Plain-text document sources
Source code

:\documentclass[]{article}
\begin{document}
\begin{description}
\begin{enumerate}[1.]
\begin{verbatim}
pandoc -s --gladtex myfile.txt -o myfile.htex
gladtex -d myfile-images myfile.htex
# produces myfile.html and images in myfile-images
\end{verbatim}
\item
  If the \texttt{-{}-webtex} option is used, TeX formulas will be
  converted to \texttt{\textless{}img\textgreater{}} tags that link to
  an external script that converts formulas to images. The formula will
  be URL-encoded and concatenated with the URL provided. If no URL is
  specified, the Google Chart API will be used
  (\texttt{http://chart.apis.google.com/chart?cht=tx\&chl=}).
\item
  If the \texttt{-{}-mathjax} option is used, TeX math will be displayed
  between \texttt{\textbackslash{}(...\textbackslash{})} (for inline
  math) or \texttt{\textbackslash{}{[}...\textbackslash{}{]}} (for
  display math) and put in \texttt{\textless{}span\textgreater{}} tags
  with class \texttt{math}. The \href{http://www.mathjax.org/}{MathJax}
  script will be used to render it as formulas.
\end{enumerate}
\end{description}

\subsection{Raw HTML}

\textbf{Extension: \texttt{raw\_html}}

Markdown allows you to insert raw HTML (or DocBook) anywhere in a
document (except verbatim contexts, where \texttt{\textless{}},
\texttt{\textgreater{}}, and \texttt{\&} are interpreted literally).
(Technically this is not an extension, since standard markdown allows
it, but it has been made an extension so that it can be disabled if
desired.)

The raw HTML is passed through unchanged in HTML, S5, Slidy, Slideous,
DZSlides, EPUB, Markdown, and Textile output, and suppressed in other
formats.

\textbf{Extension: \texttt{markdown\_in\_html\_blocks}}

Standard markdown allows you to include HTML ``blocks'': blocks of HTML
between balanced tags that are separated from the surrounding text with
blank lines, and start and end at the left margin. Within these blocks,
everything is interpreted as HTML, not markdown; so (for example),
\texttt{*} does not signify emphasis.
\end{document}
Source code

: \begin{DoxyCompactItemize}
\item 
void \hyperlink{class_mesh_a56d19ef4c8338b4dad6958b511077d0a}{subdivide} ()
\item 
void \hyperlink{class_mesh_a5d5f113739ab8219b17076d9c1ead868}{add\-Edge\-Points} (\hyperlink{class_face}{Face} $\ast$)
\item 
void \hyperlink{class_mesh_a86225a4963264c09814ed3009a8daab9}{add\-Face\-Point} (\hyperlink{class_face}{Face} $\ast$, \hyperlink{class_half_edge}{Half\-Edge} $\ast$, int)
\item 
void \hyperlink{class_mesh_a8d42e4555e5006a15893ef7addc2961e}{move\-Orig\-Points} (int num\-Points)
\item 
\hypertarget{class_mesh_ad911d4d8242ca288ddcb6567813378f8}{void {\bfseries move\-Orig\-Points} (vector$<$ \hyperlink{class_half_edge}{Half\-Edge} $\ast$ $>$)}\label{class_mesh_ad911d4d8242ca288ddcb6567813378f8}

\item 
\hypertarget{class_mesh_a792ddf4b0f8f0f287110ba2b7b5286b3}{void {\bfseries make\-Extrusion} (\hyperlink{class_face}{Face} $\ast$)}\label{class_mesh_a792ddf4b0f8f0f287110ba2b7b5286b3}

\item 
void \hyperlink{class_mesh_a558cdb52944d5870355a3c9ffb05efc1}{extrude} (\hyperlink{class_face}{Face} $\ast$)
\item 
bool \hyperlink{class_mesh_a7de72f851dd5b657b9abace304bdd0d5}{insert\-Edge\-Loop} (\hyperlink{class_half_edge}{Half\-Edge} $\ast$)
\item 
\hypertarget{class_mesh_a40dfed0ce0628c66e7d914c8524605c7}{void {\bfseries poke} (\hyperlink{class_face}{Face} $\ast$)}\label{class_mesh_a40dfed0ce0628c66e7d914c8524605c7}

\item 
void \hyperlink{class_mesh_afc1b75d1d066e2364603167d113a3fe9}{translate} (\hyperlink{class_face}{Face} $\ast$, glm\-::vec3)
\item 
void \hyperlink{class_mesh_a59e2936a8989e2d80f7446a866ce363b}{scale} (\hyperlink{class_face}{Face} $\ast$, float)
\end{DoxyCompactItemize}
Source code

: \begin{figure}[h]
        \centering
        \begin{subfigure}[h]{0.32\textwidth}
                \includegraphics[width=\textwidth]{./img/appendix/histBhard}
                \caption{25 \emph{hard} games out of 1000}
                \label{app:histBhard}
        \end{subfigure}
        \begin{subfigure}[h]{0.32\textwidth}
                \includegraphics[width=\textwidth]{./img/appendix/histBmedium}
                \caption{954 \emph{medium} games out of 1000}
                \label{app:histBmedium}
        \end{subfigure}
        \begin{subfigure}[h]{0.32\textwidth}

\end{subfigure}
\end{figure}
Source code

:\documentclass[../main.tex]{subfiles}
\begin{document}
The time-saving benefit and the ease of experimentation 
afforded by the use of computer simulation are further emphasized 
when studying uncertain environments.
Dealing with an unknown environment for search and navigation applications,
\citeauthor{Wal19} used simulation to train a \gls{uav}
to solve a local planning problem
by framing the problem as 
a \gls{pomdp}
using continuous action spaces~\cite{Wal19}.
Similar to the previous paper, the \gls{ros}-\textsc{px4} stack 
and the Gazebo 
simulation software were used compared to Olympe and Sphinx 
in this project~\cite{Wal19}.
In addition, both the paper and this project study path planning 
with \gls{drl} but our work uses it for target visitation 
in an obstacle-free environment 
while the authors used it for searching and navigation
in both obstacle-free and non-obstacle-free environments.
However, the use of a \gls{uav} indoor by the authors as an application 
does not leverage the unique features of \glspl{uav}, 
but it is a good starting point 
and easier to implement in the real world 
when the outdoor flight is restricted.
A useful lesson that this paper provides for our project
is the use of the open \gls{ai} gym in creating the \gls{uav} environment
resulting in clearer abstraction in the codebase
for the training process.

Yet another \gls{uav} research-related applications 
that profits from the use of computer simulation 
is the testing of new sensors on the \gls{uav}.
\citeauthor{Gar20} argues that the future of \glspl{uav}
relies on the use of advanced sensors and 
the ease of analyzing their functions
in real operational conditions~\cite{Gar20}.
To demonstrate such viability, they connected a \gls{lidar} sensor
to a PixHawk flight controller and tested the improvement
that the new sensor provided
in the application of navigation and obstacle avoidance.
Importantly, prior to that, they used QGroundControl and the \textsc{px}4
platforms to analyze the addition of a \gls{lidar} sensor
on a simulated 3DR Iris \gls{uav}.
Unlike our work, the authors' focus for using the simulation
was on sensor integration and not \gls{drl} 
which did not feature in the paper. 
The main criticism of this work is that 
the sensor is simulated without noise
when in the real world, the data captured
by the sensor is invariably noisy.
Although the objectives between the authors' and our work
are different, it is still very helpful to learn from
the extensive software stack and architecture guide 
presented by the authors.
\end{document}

Exercise description:
Your task is to repeat every entry exactly.

Response to the task:
Source code

:\documentclass[]{article}
\begin{document}
\begin{description}
\begin{enumerate}[1.]
\begin{verbatim}
pandoc -s --gladtex myfile.txt -o myfile.htex
gladtex -d myfile-images myfile.htex
# produces myfile.html and images in myfile-images
\end{verbatim}
\item
  If the \texttt{-{}-webtex} option is used, TeX formulas will be
  converted to \texttt{\textless{}img\textgreater{}} tags that link to
  an external script that converts formulas to images. The formula will
  be URL-encoded and concatenated with the URL provided. If no URL is
  specified, the Google Chart API will be used
  (\texttt{http://chart.apis.google.com/chart?cht=tx\&chl=}).
\item
  If the \texttt{-{}-mathjax} option is used, TeX math will be displayed
  between \texttt{\textbackslash{}(...\textbackslash{})} (for inline
  math) or \texttt{\textbackslash{}{[}...\textbackslash{}{]}} (for
  display math) and put in \texttt{\textless{}span\textgreater{}} tags
  with class \texttt{math}. The \href{http://www.mathjax.org/}{MathJax}
  script will be used to render it as formulas.
\end{enumerate}
\end{description}

\subsection{Raw HTML}

\textbf{Extension: \texttt{raw\_html}}

Markdown allows you to insert raw HTML (or DocBook) anywhere in a
document (except verbatim contexts, where \texttt{\textless{}},
\texttt{\textgreater{}}, and \texttt{\&} are interpreted literally).
(Technically this is not an extension, since standard markdown allows
it, but it has been made an extension so that it can be disabled if
desired.)

The raw HTML is passed through unchanged in HTML, S5, Slidy, Slideous,
DZSlides, EPUB, Markdown, and Textile output, and suppressed in other
formats.

\textbf{Extension: \texttt{markdown\_in\_html\_blocks}}

Standard markdown allows you to include HTML ``blocks'': blocks of HTML
between balanced tags that are separated from the surrounding text with
blank lines, and start and end at the left margin. Within these blocks,
everything is interpreted as HTML, not markdown; so (for example),
\texttt{*} does not signify emphasis.
\end{document}
Source code

: \begin{DoxyCompactItemize}
\item 
void \hyperlink{class_mesh_a56d19ef4c8338b4dad6958b511077d0a}{subdivide} ()
\item 
void \hyperlink{class_mesh_a5d5f113739ab8219b17076d9c1ead868}{add\-Edge\-Points} (\hyperlink{class_face}{Face} $\ast$)
\item 
void \hyperlink{class_mesh_a86225a4963264c09814ed3009a8daab9}{add\-Face\-Point} (\hyperlink{class_face}{Face} $\ast$, \hyperlink{class_half_edge}{Half\-Edge} $\ast$, int)
\item 
void \hyperlink{class_mesh_a8d42e4555e5006a15893ef7addc2961e}{move\-Orig\-Points} (int num\-Points)
\item 
\hypertarget{class_mesh_ad911d4d8242ca288ddcb6567813378f8}{void {\bfseries move\-Orig\-Points} (vector$<$ \hyperlink{class_half_edge}{Half\-Edge} $\ast$ $>$)}\label{class_mesh_ad911d4d8242ca288ddcb6567813378f8}

\item 
\hypertarget{class_mesh_a792ddf4b0f8f0f287110ba2b7b5286b3}{void {\bfseries make\-Extrusion} (\hyperlink{class_face}{Face} $\ast$)}\label{class_mesh_a792ddf4b0f8f0f287110ba2b7b5286b3}

\item 
void \hyperlink{class_mesh_a558cdb52944d5870355a3c9ffb05efc1}{extrude} (\hyperlink{class_face}{Face} $\ast$)
\item 
bool \hyperlink{class_mesh_a7de72f851dd5b657b9abace304bdd0d5}{insert\-Edge\-Loop} (\hyperlink{class_half_edge}{Half\-Edge} $\ast$)
\item 
\hypertarget{class_mesh_a40dfed0ce0628c66e7d914c8524605c7}{void {\bfseries poke} (\hyperlink{class_face}{Face} $\ast$)}\label{class_mesh_a40dfed0ce0628c66e7d914c8524605c7}

\item 
void \hyperlink{class_mesh_afc1b75d1d066e2364603167d113a3fe9}{translate} (\hyperlink{class_face}{Face} $\ast$, glm\-::vec3)
\item 
void \hyperlink{class_mesh_a59e2936a8989e2d80f7446a866ce363b}{scale} (\hyperlink{class_face}{Face} $\ast$, float)
\end{DoxyCompactItemize}
Source code

: \begin{figure}[h]
        \centering
        \begin{subfigure}[h]{0.32\textwidth}
                \includegraphics[width=\textwidth]{./img/appendix/histBhard}
                \caption{25 \emph{hard} games out of 1000}
                \label{app:histBhard}
        \end{subfigure}
        \begin{subfigure}[h]{0.32\textwidth}
                \includegraphics[width=\textwidth]{./img/appendix/histBmedium}
                \caption{954 \emph{medium} games out of 1000}
                \label{app:histBmedium}
        \end{subfigure}
        \begin{subfigure}[h]{0.32\textwidth}

\end{subfigure}
\end{figure}
Source code

:\documentclass[../main.tex]{subfiles}
\begin{document}
The time-saving benefit and the ease of experimentation 
afforded by the use of computer simulation are further emphasized 
when studying uncertain environments.
Dealing with an unknown environment for search and navigation applications,
\citeauthor{Wal19} used simulation to train a \gls{uav}
to solve a local planning problem
by framing the problem as 
a \gls{pomdp}
using continuous action spaces~\cite{Wal19}.
Similar to the previous paper, the \gls{ros}-\textsc{px4} stack 
and the Gazebo 
simulation software were used compared to Olympe and Sphinx 
in this project~\cite{Wal19}.
In addition, both the paper and this project study path planning 
with \gls{drl} but our work uses it for target visitation 
in an obstacle-free environment 
while the authors used it for searching and navigation
in both obstacle-free and non-obstacle-free environments.
However, the use of a \gls{uav} indoor by the authors as an application 
does not leverage the unique features of \glspl{uav}, 
but it is a good starting point 
and easier to implement in the real world 
when the outdoor flight is restricted.
A useful lesson that this paper provides for our project
is the use of the open \gls{ai} gym in creating the \gls{uav} environment
resulting in clearer abstraction in the codebase
for the training process.

Yet another \gls{uav} research-related applications 
that profits from the use of computer simulation 
is the testing of new sensors on the \gls{uav}.
\citeauthor{Gar20} argues that the future of \glspl{uav}
relies on the use of advanced sensors and 
the ease of analyzing their functions
in real operational conditions~\cite{Gar20}.
To demonstrate such viability, they connected a \gls{lidar} sensor
to a PixHawk flight controller and tested the improvement
that the new sensor provided
in the application of navigation and obstacle avoidance.
Importantly, prior to that, they used QGroundControl and the \textsc{px}4
platforms to analyze the addition of a \gls{lidar} sensor
on a simulated 3DR Iris \gls{uav}.
Unlike our work, the authors' focus for using the simulation
was on sensor integration and not \gls{drl} 
which did not feature in the paper. 
The main criticism of this work is that 
the sensor is simulated without noise
when in the real world, the data captured
by the sensor is invariably noisy.
Although the objectives between the authors' and our work
are different, it is still very helpful to learn from
the extensive software stack and architecture guide 
presented by the authors.
\end{document}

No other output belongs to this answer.